Vatican treasurer faces Australian court
By Lucie Morris-Marr
MELBOURNE, Australia (CNN) -- One of the most senior figures in the Vatican will on Wednesday face a court in his native Australia on multiple charges of historical sexual assault offenses.
Cardinal George Pell has arrived at Melbourne Magistrates Court, accompanied by seven police officers, for his first hearing since the charges were made by Victoria Police last month.
The 76-year-old, who has consistently and strenuously denied the charges, has been given a leave of absence from his role at the Holy See as Secretariat for the Economy while he fights the case in the city where he was once Archbishop.
A huge media scrum was waiting for Pell as he walked into the court house, requiring police officers to help clear the way for the cardinal.
Although expected to be brief, Wednesday's court hearing marks a significant moment in Australia where Pell is the country's most senior Catholic.
Pell is the most senior cardinal in the history of the Catholic Church ever to face criminal charges.
The cardinal, who is being represented by one of Australia's leading criminal barristers, Robert Richter QC, has risen through the ranks from working as a young priest in Victoria to the third most powerful figure within the inner sanctum of the Vatican alongside Pope Francis.
The charges against Pell come after a special police task-force was created in 2013 to investigate complaints of abuse by Catholic clergy and other religious orders and institutions.
The cardinal was charged on June 29 of this year on summons by Victoria Police and ordered to appear in court for his first hearing Wednesday.
Pell has consistently and strongly denied the allegations.
Speaking at a media conference at the Holy See's press office after being charged he said: "I am looking forward, finally, to having my day in court.
"I am innocent of these charges; they are false. The whole idea of sexual abuse is abhorrent to me."
If the case proceeds to trial at either the County Court or Supreme Court, it is likely to be heard before a jury.
The trial begins as Australia is still coming to terms with the shocking statistics published by the Royal Commission into Institutional Responses to Child Sexual Abuse.
The figures released February showed 7% of Australian priests, as well as other non-ordained religious brothers and sisters and other Church personnel, were accused of abusing children between 1950 and 2015.
The Commission found that approximately 40% of the priests from the religious order Brothers of St. John of God have allegations of abuse against them during this period.
The Commission also stated that the Church had been reluctant to investigate the reported abuse and also assisted in covering up the incidents after they were reported.

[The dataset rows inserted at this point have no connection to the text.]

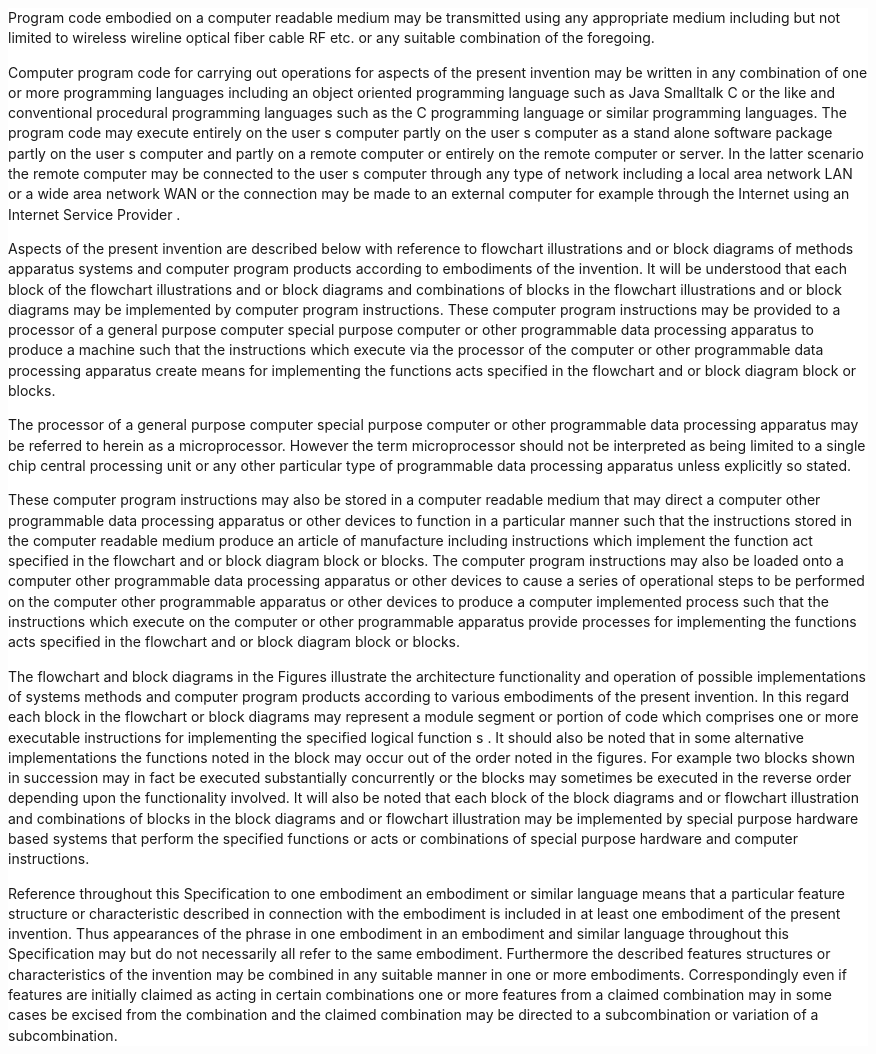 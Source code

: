 Program code embodied on a computer readable medium may be transmitted using any appropriate medium including but not limited to wireless wireline optical fiber cable RF etc. or any suitable combination of the foregoing.

Computer program code for carrying out operations for aspects of the present invention may be written in any combination of one or more programming languages including an object oriented programming language such as Java Smalltalk C or the like and conventional procedural programming languages such as the C programming language or similar programming languages. The program code may execute entirely on the user s computer partly on the user s computer as a stand alone software package partly on the user s computer and partly on a remote computer or entirely on the remote computer or server. In the latter scenario the remote computer may be connected to the user s computer through any type of network including a local area network LAN or a wide area network WAN or the connection may be made to an external computer for example through the Internet using an Internet Service Provider .

Aspects of the present invention are described below with reference to flowchart illustrations and or block diagrams of methods apparatus systems and computer program products according to embodiments of the invention. It will be understood that each block of the flowchart illustrations and or block diagrams and combinations of blocks in the flowchart illustrations and or block diagrams may be implemented by computer program instructions. These computer program instructions may be provided to a processor of a general purpose computer special purpose computer or other programmable data processing apparatus to produce a machine such that the instructions which execute via the processor of the computer or other programmable data processing apparatus create means for implementing the functions acts specified in the flowchart and or block diagram block or blocks.

The processor of a general purpose computer special purpose computer or other programmable data processing apparatus may be referred to herein as a microprocessor. However the term microprocessor should not be interpreted as being limited to a single chip central processing unit or any other particular type of programmable data processing apparatus unless explicitly so stated.

These computer program instructions may also be stored in a computer readable medium that may direct a computer other programmable data processing apparatus or other devices to function in a particular manner such that the instructions stored in the computer readable medium produce an article of manufacture including instructions which implement the function act specified in the flowchart and or block diagram block or blocks. The computer program instructions may also be loaded onto a computer other programmable data processing apparatus or other devices to cause a series of operational steps to be performed on the computer other programmable apparatus or other devices to produce a computer implemented process such that the instructions which execute on the computer or other programmable apparatus provide processes for implementing the functions acts specified in the flowchart and or block diagram block or blocks.

The flowchart and block diagrams in the Figures illustrate the architecture functionality and operation of possible implementations of systems methods and computer program products according to various embodiments of the present invention. In this regard each block in the flowchart or block diagrams may represent a module segment or portion of code which comprises one or more executable instructions for implementing the specified logical function s . It should also be noted that in some alternative implementations the functions noted in the block may occur out of the order noted in the figures. For example two blocks shown in succession may in fact be executed substantially concurrently or the blocks may sometimes be executed in the reverse order depending upon the functionality involved. It will also be noted that each block of the block diagrams and or flowchart illustration and combinations of blocks in the block diagrams and or flowchart illustration may be implemented by special purpose hardware based systems that perform the specified functions or acts or combinations of special purpose hardware and computer instructions.

Reference throughout this Specification to one embodiment an embodiment or similar language means that a particular feature structure or characteristic described in connection with the embodiment is included in at least one embodiment of the present invention. Thus appearances of the phrase in one embodiment in an embodiment and similar language throughout this Specification may but do not necessarily all refer to the same embodiment. Furthermore the described features structures or characteristics of the invention may be combined in any suitable manner in one or more embodiments. Correspondingly even if features are initially claimed as acting in certain combinations one or more features from a claimed combination may in some cases be excised from the combination and the claimed combination may be directed to a subcombination or variation of a subcombination.
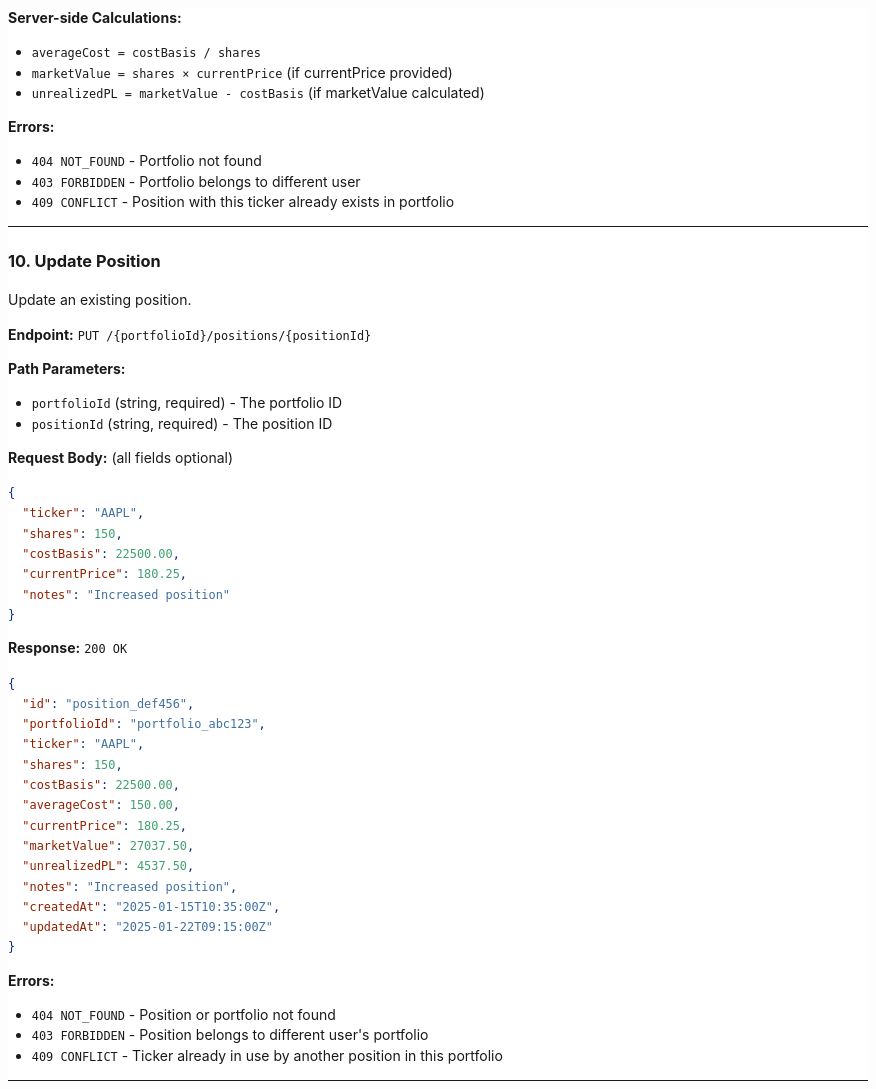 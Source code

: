 
**Server-side Calculations:**
- `averageCost = costBasis / shares`
- `marketValue = shares × currentPrice` (if currentPrice provided)
- `unrealizedPL = marketValue - costBasis` (if marketValue calculated)

**Errors:**
- `404 NOT_FOUND` - Portfolio not found
- `403 FORBIDDEN` - Portfolio belongs to different user
- `409 CONFLICT` - Position with this ticker already exists in portfolio

---

### 10. Update Position

Update an existing position.

**Endpoint:** `PUT /{portfolioId}/positions/{positionId}`

**Path Parameters:**
- `portfolioId` (string, required) - The portfolio ID
- `positionId` (string, required) - The position ID

**Request Body:** (all fields optional)
```json
{
  "ticker": "AAPL",
  "shares": 150,
  "costBasis": 22500.00,
  "currentPrice": 180.25,
  "notes": "Increased position"
}
```

**Response:** `200 OK`
```json
{
  "id": "position_def456",
  "portfolioId": "portfolio_abc123",
  "ticker": "AAPL",
  "shares": 150,
  "costBasis": 22500.00,
  "averageCost": 150.00,
  "currentPrice": 180.25,
  "marketValue": 27037.50,
  "unrealizedPL": 4537.50,
  "notes": "Increased position",
  "createdAt": "2025-01-15T10:35:00Z",
  "updatedAt": "2025-01-22T09:15:00Z"
}
```

**Errors:**
- `404 NOT_FOUND` - Position or portfolio not found
- `403 FORBIDDEN` - Position belongs to different user's portfolio
- `409 CONFLICT` - Ticker already in use by another position in this portfolio

---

Cardinal Pell, for his part, said last month he hoped to return to his role in Rome after the conclusion of the legal case.
"All along I have been completely consistent and clear in my total rejection of these allegations," he said at the press conference at the Holy See.
"News of these charges strengthens my resolve. And court proceedings now offer me an opportunity to clear my name and then return here back to Rome to work."